Repeat exactly the lines below that lie between the line with "want to change." and the line with "3. If a card", counting both of those lines as part of the answer.

Exercise material:
------------

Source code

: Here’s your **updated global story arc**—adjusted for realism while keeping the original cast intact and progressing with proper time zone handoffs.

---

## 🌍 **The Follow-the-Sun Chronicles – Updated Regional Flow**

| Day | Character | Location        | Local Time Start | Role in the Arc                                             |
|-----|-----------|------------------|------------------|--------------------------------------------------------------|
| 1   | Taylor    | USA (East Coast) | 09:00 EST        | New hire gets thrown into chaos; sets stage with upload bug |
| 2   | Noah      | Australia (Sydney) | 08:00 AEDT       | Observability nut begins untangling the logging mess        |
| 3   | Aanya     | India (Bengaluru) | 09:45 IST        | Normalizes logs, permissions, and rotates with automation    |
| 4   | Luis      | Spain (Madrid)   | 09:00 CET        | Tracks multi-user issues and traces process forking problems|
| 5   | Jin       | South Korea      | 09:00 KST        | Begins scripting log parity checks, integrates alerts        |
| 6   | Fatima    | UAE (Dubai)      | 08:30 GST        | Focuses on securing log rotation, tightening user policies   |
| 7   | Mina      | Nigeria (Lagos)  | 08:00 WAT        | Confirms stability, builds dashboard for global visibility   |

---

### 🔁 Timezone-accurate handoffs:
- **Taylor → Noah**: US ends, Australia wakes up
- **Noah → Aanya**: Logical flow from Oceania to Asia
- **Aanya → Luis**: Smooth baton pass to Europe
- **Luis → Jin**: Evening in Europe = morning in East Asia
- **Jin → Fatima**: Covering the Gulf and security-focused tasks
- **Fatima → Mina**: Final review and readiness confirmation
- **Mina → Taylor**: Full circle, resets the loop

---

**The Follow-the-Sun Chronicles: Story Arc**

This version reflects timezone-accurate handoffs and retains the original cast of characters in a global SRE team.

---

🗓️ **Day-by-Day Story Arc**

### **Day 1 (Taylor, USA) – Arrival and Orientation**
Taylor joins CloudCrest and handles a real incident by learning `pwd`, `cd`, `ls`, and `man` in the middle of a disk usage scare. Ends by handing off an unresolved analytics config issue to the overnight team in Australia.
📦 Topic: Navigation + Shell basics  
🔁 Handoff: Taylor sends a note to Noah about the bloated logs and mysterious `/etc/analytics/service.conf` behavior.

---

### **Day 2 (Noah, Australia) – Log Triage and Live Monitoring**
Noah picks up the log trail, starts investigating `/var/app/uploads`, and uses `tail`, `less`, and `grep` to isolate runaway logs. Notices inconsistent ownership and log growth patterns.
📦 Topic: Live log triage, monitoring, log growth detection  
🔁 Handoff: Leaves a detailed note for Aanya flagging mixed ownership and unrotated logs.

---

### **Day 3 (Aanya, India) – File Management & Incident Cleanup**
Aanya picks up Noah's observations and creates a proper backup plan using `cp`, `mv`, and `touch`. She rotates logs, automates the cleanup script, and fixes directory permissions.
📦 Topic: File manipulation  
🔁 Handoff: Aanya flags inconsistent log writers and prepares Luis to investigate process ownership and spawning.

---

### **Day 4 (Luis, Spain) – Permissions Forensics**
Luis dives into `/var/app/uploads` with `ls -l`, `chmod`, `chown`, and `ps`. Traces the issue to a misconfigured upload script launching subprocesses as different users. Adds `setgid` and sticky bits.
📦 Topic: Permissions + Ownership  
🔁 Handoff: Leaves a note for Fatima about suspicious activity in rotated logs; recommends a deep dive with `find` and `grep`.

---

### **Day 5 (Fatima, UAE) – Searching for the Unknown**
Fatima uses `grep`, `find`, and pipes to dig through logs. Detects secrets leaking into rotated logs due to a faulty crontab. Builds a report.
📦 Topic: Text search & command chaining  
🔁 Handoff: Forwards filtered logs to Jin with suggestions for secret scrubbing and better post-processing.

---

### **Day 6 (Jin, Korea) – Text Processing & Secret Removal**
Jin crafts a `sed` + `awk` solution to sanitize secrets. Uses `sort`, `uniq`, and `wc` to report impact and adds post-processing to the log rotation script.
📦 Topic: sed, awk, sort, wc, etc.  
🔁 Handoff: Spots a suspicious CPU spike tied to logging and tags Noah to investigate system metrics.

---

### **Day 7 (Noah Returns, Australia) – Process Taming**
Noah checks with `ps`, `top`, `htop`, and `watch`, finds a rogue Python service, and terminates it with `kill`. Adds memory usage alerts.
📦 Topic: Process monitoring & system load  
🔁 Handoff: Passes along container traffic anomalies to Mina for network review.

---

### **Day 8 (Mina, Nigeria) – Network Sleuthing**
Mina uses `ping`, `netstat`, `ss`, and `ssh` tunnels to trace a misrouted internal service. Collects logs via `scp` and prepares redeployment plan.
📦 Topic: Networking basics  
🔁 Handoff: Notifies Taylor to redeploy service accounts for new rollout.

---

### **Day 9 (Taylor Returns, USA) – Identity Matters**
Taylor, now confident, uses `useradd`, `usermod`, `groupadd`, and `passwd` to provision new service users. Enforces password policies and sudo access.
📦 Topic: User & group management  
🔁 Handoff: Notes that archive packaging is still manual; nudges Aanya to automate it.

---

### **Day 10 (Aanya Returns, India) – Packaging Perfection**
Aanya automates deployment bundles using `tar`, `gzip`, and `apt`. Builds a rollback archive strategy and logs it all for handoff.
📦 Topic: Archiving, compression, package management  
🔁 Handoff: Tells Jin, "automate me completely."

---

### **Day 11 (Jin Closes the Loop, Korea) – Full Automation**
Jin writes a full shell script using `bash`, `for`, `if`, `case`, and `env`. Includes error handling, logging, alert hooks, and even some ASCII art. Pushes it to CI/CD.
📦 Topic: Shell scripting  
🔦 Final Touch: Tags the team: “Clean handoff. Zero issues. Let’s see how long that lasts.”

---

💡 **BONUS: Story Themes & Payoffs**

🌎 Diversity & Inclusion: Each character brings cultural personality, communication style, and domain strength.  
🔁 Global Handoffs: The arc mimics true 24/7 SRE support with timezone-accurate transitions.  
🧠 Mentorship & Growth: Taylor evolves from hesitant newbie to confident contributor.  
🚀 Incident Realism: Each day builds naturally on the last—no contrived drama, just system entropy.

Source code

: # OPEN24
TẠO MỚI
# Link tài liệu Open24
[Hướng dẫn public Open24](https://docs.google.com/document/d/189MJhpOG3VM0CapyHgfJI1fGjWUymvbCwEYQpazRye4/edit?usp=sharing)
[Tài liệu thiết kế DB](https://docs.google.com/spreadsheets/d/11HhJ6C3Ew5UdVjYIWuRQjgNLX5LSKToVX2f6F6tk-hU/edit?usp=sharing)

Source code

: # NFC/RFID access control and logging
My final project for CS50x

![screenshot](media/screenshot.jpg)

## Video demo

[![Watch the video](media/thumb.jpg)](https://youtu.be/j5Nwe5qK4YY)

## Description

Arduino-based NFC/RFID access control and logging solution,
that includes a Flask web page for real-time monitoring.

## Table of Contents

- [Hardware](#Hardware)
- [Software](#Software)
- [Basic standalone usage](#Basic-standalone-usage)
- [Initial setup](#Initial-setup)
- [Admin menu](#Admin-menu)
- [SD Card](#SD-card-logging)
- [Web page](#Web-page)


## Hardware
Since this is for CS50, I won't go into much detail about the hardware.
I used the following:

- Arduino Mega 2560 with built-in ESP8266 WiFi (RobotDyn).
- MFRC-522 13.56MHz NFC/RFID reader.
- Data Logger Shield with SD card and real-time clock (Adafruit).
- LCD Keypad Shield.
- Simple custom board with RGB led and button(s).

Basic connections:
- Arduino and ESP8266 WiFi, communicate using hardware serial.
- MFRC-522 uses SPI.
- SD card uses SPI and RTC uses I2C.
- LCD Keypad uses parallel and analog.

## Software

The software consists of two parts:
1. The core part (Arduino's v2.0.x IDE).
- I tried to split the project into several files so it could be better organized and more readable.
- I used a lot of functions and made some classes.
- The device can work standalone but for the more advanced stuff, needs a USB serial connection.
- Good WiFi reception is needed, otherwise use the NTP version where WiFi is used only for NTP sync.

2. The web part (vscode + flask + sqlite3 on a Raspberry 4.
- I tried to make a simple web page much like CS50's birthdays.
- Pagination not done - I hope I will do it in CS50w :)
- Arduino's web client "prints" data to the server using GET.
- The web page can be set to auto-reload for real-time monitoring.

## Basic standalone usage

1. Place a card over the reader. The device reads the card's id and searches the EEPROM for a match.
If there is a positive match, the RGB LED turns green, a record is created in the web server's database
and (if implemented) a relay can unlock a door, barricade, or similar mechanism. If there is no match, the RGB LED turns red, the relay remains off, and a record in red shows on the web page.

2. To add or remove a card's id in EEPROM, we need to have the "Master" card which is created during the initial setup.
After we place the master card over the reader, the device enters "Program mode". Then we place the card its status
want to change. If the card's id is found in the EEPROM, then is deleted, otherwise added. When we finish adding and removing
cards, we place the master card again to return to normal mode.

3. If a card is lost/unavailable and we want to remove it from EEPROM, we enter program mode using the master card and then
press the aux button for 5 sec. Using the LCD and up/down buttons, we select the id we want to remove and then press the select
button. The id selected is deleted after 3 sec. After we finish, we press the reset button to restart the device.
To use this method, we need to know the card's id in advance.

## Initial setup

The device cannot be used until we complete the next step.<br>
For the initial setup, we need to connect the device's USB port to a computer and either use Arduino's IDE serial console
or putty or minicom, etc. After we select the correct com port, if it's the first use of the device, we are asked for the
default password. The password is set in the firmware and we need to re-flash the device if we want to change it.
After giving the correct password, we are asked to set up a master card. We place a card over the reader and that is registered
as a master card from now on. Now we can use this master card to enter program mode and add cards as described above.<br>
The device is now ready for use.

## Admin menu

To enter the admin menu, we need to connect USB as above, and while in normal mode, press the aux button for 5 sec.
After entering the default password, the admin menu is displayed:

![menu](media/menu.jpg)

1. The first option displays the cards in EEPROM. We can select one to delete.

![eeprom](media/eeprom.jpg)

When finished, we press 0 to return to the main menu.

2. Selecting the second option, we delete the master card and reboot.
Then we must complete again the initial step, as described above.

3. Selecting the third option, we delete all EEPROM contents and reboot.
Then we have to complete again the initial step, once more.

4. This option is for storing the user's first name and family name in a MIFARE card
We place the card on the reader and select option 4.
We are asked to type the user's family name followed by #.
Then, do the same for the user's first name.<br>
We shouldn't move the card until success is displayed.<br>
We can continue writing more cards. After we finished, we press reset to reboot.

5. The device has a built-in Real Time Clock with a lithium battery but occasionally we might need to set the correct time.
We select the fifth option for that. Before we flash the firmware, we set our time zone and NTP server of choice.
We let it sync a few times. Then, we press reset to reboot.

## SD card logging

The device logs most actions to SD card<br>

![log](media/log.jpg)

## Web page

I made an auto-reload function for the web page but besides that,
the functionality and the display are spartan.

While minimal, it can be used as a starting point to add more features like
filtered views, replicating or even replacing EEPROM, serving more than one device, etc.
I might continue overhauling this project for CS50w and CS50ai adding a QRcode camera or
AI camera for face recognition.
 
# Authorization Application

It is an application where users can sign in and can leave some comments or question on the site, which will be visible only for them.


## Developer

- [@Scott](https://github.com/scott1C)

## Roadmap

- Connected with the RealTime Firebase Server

------------

Written answer:
want to change. If the card's id is found in the EEPROM, then is deleted, otherwise added. When we finish adding and removing
cards, we place the master card again to return to normal mode.

3. If a card is lost/unavailable and we want to remove it from EEPROM, we enter program mode using the master card and then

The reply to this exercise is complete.